Many also pointed to Mr. McConnell’s role in confirming federal judges. “Who has ever been able to appoint 187 judges to the federal courts in a president’s one term?” boasted April Hunt of Danville, Ky. Her husband, Howard Hunt, the judge executive of Boyle County, chimed in approvingly: “Nobody.”

Republicans young and old spoke of these judges as the “safeguard for our future.” But young voters also praised their installment as the premise of Mr. McConnell’s growing cultural infamy.

On a recent Wednesday evening, Mr. Nash joined three other young Republicans for dinner at an Irish pub in Louisville. They laughed about how Mr. McConnell’s opponents had tried in vain to demonize him. “People” — as in “the left” and “the media” — “put these tags on him and think it’s hurting him, but it’s really only glorifying him,” said Taton Thompson, 30, who is leading the recharter of the Kentucky Young Republicans.
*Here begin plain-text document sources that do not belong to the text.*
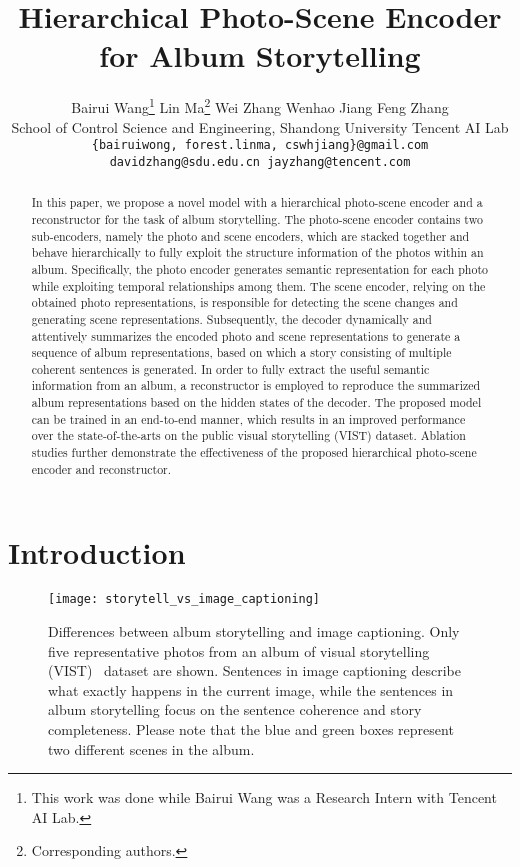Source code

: \documentclass[letterpaper]{article} \usepackage{aaai19}  \usepackage{times}  \usepackage{helvet}  \usepackage{courier}  \usepackage{url}  \usepackage{graphicx}  \usepackage{color}
\begin{document}
\title{Hierarchical Photo-Scene Encoder for Album Storytelling} \author{Bairui Wang\thanks{This work was done while Bairui Wang was a Research Intern with Tencent AI Lab.} \qquad Lin Ma\thanks{Corresponding authors.} \qquad Wei Zhang \qquad Wenhao Jiang \qquad Feng Zhang  \\
School of Control Science and Engineering, Shandong University \qquad Tencent AI Lab  \\
{\tt\small\{bairuiwong, forest.linma, cswhjiang\}@gmail.com} \\
{\tt\small davidzhang@sdu.edu.cn \qquad jayzhang@tencent.com}
}
\maketitle
\begin{abstract}

In this paper, we propose a novel model with a hierarchical photo-scene encoder and a reconstructor for the task of album storytelling. The photo-scene encoder contains two sub-encoders, namely the photo and scene encoders, which are stacked together and behave hierarchically to fully exploit the structure information of the photos within an album. Specifically, the photo encoder generates semantic representation for each photo while  exploiting temporal relationships among them. The scene encoder, relying on the obtained photo representations, is responsible for detecting the scene changes and generating scene representations. Subsequently, the decoder dynamically and attentively summarizes the encoded photo and scene representations to generate a sequence of album representations, based on which a story consisting of multiple coherent sentences is generated. In order to fully extract the useful semantic information from an album, a reconstructor is employed to reproduce the summarized album representations based on the hidden states of the decoder. The proposed model can be trained in an end-to-end manner, which results in an improved performance over the state-of-the-arts on the public visual storytelling (VIST) dataset. Ablation studies further demonstrate the effectiveness of the proposed hierarchical photo-scene encoder and reconstructor.



\end{abstract}



\section{Introduction}
\begin{figure}
\centering
\texttt{[image: storytell\_vs\_image\_captioning]}
\caption{Differences between album storytelling and image captioning. Only five representative photos from an album of visual storytelling (VIST)~\cite{huang2016visual} dataset are shown. Sentences in image captioning describe what exactly happens in the current image, while the sentences in album storytelling focus on the sentence coherence and story completeness. Please note that the blue and green boxes represent two different scenes in the album.}
\label{fig:storytell_vs_image_captioning}
\end{figure}
\end{document}

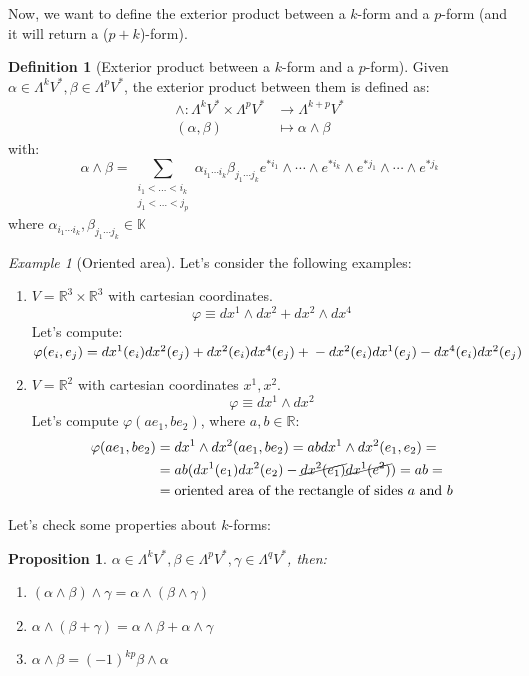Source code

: \documentclass[a4paper,11pt,titlepage]{article}
\numberwithin{equation}{section}
\newtheorem{proposition}[theorem]{Proposition}
\theoremstyle{definition}
\newtheorem{definition}[theorem]{Definition}
\theoremstyle{remark}
\newtheorem{example}[theorem]{Example}
\newcommand{\rfield}{\mathbb{R}}
\begin{document}
Now, we want to define the exterior product between a $k$-form and a $p$-form (and it will return a ($p+k$)-form).

\begin{definition}[Exterior product between a $k$-form and a $p$-form]
  Given $\alpha \in \Lambda ^k V^*, \beta \in \Lambda^p V^*$, the exterior product between them is defined as:
  \begin{align}
    \wedge \colon \Lambda ^k V^* \times \Lambda ^p V^* &\rightarrow \Lambda^{k+p} V^* \nonumber \\
    (\alpha, \beta) &\mapsto \alpha \wedge \beta \nonumber
  \end{align}
  with:
  $$\alpha \wedge \beta = \sum\limits_{\substack{i_1 < \ldots < i_k \\ j_1 < \ldots < j_p}} \alpha_{i_1 \cdots i_k}\beta_{j_1 \cdots j_k} e^{*i_1} \wedge \cdots \wedge e^{*i_k} \wedge e^{*j_1} \wedge \cdots \wedge e^{*j_k} $$
  where $\alpha_{i_1 \cdots i_k},\beta_{j_1 \cdots j_k} \in \mathbb{K}$
\end{definition}

\begin{example}[Oriented area]
  Let's consider the following examples:
  \begin{enumerate}
    \item $V = \rfield^3 \times \rfield^3$ with cartesian coordinates.
    $$\varphi \equiv dx^1 \wedge dx^2 + dx^2 \wedge dx^4$$
    Let's compute: $\varphi(e_i, e_j) = dx^1(e_i) dx^2(e_j) + dx^2(e_i)dx^4(e_j) + \\ - dx^2(e_i)dx^1(e_j) - dx^4(e_i)dx^2(e_j)$
    \item $V = \rfield^2$ with cartesian coordinates $x^1, x^2$.
    $$\varphi \equiv dx^1 \wedge dx^2$$
    Let's compute $\varphi(ae_1, be_2)$, where $ a,b \in \rfield$:
    \begin{align*}
    \varphi(ae_1, be_2) &= dx^1 \wedge dx^2(ae_1, be_2) = ab dx^1 \wedge dx^2(e_1, e_2) = \\
    &= ab (dx^1(e_1)dx^2(e_2) - \cancel{dx^2(e_1)} \cancel{dx^1(e^2)}) = ab = \\
    &= \text{oriented area of the rectangle of sides } a \text{ and } b
  \end{align*}
  \end{enumerate}

\end{example}

Let's check some properties about $k$-forms:
\begin{proposition}
  $\alpha \in \Lambda^k V^*, \beta \in \Lambda^p V^*, \gamma \in \Lambda ^q V^*$, then:
  \begin{enumerate}
    \item $(\alpha \wedge \beta) \wedge \gamma = \alpha \wedge (\beta \wedge \gamma)$
    \item $\alpha \wedge (\beta + \gamma) = \alpha \wedge \beta + \alpha \wedge \gamma$
    \item $\alpha \wedge \beta = (-1)^{kp} \beta \wedge \alpha$
  \end{enumerate}
\end{proposition}
\newpage
\end{document}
They reveled in their favorite nicknames for Mr. McConnell. There was “Cocaine Mitch,” given to him by a Republican, no less. “Honestly, so many high school and college students thought that was like the coolest thing ever,” said Addison Combs, 20, the chairwoman of the Bellarmine University College Republicans.

And then there was “Moscow Mitch,” popularized by Speaker Nancy Pelosi after the Senate leader blocked election-security legislation, which Mr. McConnell’s team appropriated as a beverage.